Please repeat, without alteration, the line containing "如果用剑宗和气宗来做对比，正" and every line that follows it to the end of the entries below, and only those lines.

▶ PROVIDED RECORDS
_ _ _ _ _

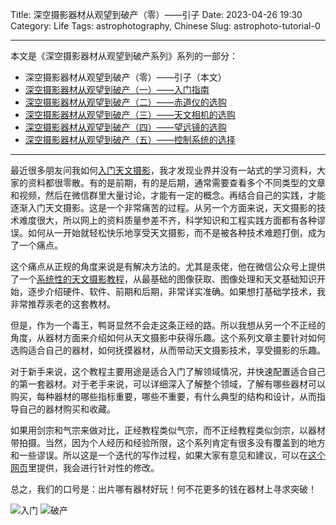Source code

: Title: 深空摄影器材从观望到破产（零）——引子
Date: 2023-04-26 19:30
Category: Life
Tags: astrophotography, Chinese
Slug: astrophoto-tutorial-0


---

本文是《深空摄影器材从观望到破产系列》系列的一部分：

* 深空摄影器材从观望到破产（零）——引子（本文）
* [深空摄影器材从观望到破产（一）——入门指南](/astrophoto-tutorial-1.html)
* [深空摄影器材从观望到破产（二）——赤道仪的选购](/astrophoto-tutorial-2.html)
* [深空摄影器材从观望到破产（三）——天文相机的选购](/astrophoto-tutorial-3.html)
* [深空摄影器材从观望到破产（四）——望远镜的选购](/astrophoto-tutorial-4.html)
* [深空摄影器材从观望到破产（五）——控制系统的选择](/astrophoto-tutorial-5.html)

---

最近很多朋友问我如何[入门天文摄影](/shen-kong-she-ying-de-meng-xin-fan-mian-zhi-nan-qian-qi-keng.html)，我才发现业界并没有一站式的学习资料，大家的资料都很零散。有的是前期，有的是后期，通常需要查看多个不同类型的文章和视频，然后在微信群里大量讨论，才能有一定的概念。再结合自己的实践，才能逐渐入门天文摄影。这是一个非常痛苦的过程。从另一个方面来说，天文摄影的技术难度很大，所以网上的资料质量参差不齐，科学知识和工程实践方面都有各种谬误。如何从一开始就轻松快乐地享受天文摄影，而不是被各种技术难题打倒，成为了一个痛点。

这个痛点从正规的角度来说是有解决方法的。尤其是汞佬，他在微信公众号上提供了一个[系统性的天文摄影教程](https://mp.weixin.qq.com/s/cGIcNVU8yuWVHi6QilyM5g)，从最基础的图像获取、图像处理和天文基础知识开始，逐步介绍硬件、软件、前期和后期，非常详实准确。如果想打基础学技术，我非常推荐汞老的这套教材。

但是，作为一个毒王，鸭哥显然不会走这条正经的路。所以我想从另一个不正经的角度，从器材方面来介绍如何从天文摄影中获得乐趣。这个系列文章主要针对如何选购适合自己的器材，如何抚摸器材，从而带动天文摄影技术，享受摄影的乐趣。

对于新手来说，这个教程主要用途是适合入门了解领域情况，并快速配置适合自己的第一套器材。对于老手来说，可以详细深入了解整个领域，了解有哪些器材可以购买，每种器材的哪些指标重要，哪些不重要，有什么典型的结构和设计，从而指导自己的器材购买和收藏。

如果用剑宗和气宗来做对比，正经教程类似气宗，而不正经教程类似剑宗，以器材带拍摄。当然，因为个人经历和经验所限，这个系列肯定有很多没有覆盖到的地方和一些谬误。所以这是一个迭代的写作过程，如果大家有意见和建议，可以在[这个网页](https://docs.qq.com/form/page/DQXdEb2VuRXBoamxC)里提供，我会进行针对性的修改。

总之，我们的口号是：出片哪有器材好玩！何不花更多的钱在器材上寻求突破！

![入门](/images/astrophoto-tutorial-0-begin.png)
![破产](/images/astrophoto-tutorial-0-bankrupt.png)

<script async data-uid="65448d4615" src="https://yage.kit.com/65448d4615/index.js"></script>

_ _ _ _ _

▶ TASK OUTPUT
如果用剑宗和气宗来做对比，正经教程类似气宗，而不正经教程类似剑宗，以器材带拍摄。当然，因为个人经历和经验所限，这个系列肯定有很多没有覆盖到的地方和一些谬误。所以这是一个迭代的写作过程，如果大家有意见和建议，可以在[这个网页](https://docs.qq.com/form/page/DQXdEb2VuRXBoamxC)里提供，我会进行针对性的修改。

总之，我们的口号是：出片哪有器材好玩！何不花更多的钱在器材上寻求突破！

![入门](/images/astrophoto-tutorial-0-begin.png)
![破产](/images/astrophoto-tutorial-0-bankrupt.png)

<script async data-uid="65448d4615" src="https://yage.kit.com/65448d4615/index.js"></script>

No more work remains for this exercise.